<<<<
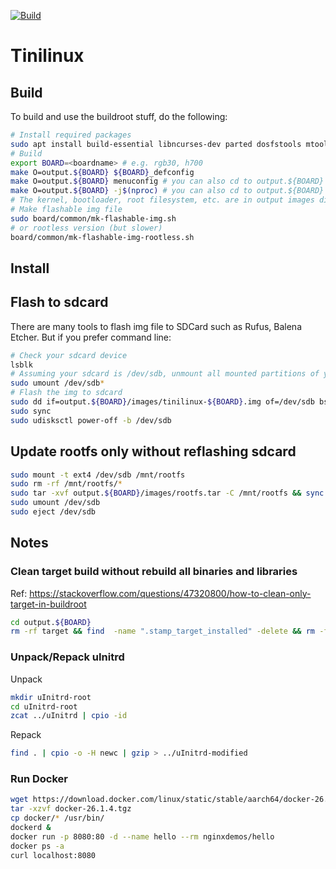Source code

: [![Build](https://github.com/haoict/tinilinux-buildroot/actions/workflows/build.yaml/badge.svg?branch=master)](https://github.com/haoict/tinilinux-buildroot/actions/workflows/build.yaml)

# Tinilinux
## Build

To build and use the buildroot stuff, do the following:
```bash
# Install required packages
sudo apt install build-essential libncurses-dev parted dosfstools mtools swig
# Build
export BOARD=<boardname> # e.g. rgb30, h700
make O=output.${BOARD} ${BOARD}_defconfig
make O=output.${BOARD} menuconfig # you can also cd to output.${BOARD} and run make menuconfig
make O=output.${BOARD} -j$(nproc) # you can also cd to output.${BOARD} and run make -j$(nproc)
# The kernel, bootloader, root filesystem, etc. are in output images directory
# Make flashable img file
sudo board/common/mk-flashable-img.sh
# or rootless version (but slower)
board/common/mk-flashable-img-rootless.sh
```

## Install
## Flash to sdcard
There are many tools to flash img file to SDCard such as Rufus, Balena Etcher.
But if you prefer command line:
```bash
# Check your sdcard device
lsblk
# Assuming your sdcard is /dev/sdb, unmount all mounted partitions of your sdcard if automount 
sudo umount /dev/sdb*
# Flash the img to sdcard
sudo dd if=output.${BOARD}/images/tinilinux-${BOARD}.img of=/dev/sdb bs=4M conv=fsync status=progress
sudo sync
sudo udisksctl power-off -b /dev/sdb
```

## Update rootfs only without reflashing sdcard
```bash
sudo mount -t ext4 /dev/sdb /mnt/rootfs
sudo rm -rf /mnt/rootfs/*
sudo tar -xvf output.${BOARD}/images/rootfs.tar -C /mnt/rootfs && sync 
sudo umount /dev/sdb
sudo eject /dev/sdb
```

## Notes
### Clean target build without rebuild all binaries and libraries
Ref: https://stackoverflow.com/questions/47320800/how-to-clean-only-target-in-buildroot

```bash
cd output.${BOARD}
rm -rf target && find  -name ".stamp_target_installed" -delete && rm -f build/host-gcc-final-*/.stamp_host_installed
```

### Unpack/Repack uInitrd
Unpack
```bash
mkdir uInitrd-root
cd uInitrd-root
zcat ../uInitrd | cpio -id
```

Repack
```bash
find . | cpio -o -H newc | gzip > ../uInitrd-modified
```

### Run Docker
```bash
wget https://download.docker.com/linux/static/stable/aarch64/docker-26.1.4.tgz
tar -xzvf docker-26.1.4.tgz
cp docker/* /usr/bin/
dockerd &
docker run -p 8080:80 -d --name hello --rm nginxdemos/hello
docker ps -a
curl localhost:8080
```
>>>>
Your task is to repeat the entries above exactly, omitting the pictures.

Source code

: [![Build](https://github.com/haoict/tinilinux-buildroot/actions/workflows/build.yaml/badge.svg?branch=master)](https://github.com/haoict/tinilinux-buildroot/actions/workflows/build.yaml)

# Tinilinux
## Build

To build and use the buildroot stuff, do the following:
```bash
# Install required packages
sudo apt install build-essential libncurses-dev parted dosfstools mtools swig
# Build
export BOARD=<boardname> # e.g. rgb30, h700
make O=output.${BOARD} ${BOARD}_defconfig
make O=output.${BOARD} menuconfig # you can also cd to output.${BOARD} and run make menuconfig
make O=output.${BOARD} -j$(nproc) # you can also cd to output.${BOARD} and run make -j$(nproc)
# The kernel, bootloader, root filesystem, etc. are in output images directory
# Make flashable img file
sudo board/common/mk-flashable-img.sh
# or rootless version (but slower)
board/common/mk-flashable-img-rootless.sh
```

## Install
## Flash to sdcard
There are many tools to flash img file to SDCard such as Rufus, Balena Etcher.
But if you prefer command line:
```bash
# Check your sdcard device
lsblk
# Assuming your sdcard is /dev/sdb, unmount all mounted partitions of your sdcard if automount 
sudo umount /dev/sdb*
# Flash the img to sdcard
sudo dd if=output.${BOARD}/images/tinilinux-${BOARD}.img of=/dev/sdb bs=4M conv=fsync status=progress
sudo sync
sudo udisksctl power-off -b /dev/sdb
```

## Update rootfs only without reflashing sdcard
```bash
sudo mount -t ext4 /dev/sdb /mnt/rootfs
sudo rm -rf /mnt/rootfs/*
sudo tar -xvf output.${BOARD}/images/rootfs.tar -C /mnt/rootfs && sync 
sudo umount /dev/sdb
sudo eject /dev/sdb
```

## Notes
### Clean target build without rebuild all binaries and libraries
Ref: https://stackoverflow.com/questions/47320800/how-to-clean-only-target-in-buildroot

```bash
cd output.${BOARD}
rm -rf target && find  -name ".stamp_target_installed" -delete && rm -f build/host-gcc-final-*/.stamp_host_installed
```

### Unpack/Repack uInitrd
Unpack
```bash
mkdir uInitrd-root
cd uInitrd-root
zcat ../uInitrd | cpio -id
```

Repack
```bash
find . | cpio -o -H newc | gzip > ../uInitrd-modified
```

### Run Docker
```bash
wget https://download.docker.com/linux/static/stable/aarch64/docker-26.1.4.tgz
tar -xzvf docker-26.1.4.tgz
cp docker/* /usr/bin/
dockerd &
docker run -p 8080:80 -d --name hello --rm nginxdemos/hello
docker ps -a
curl localhost:8080
```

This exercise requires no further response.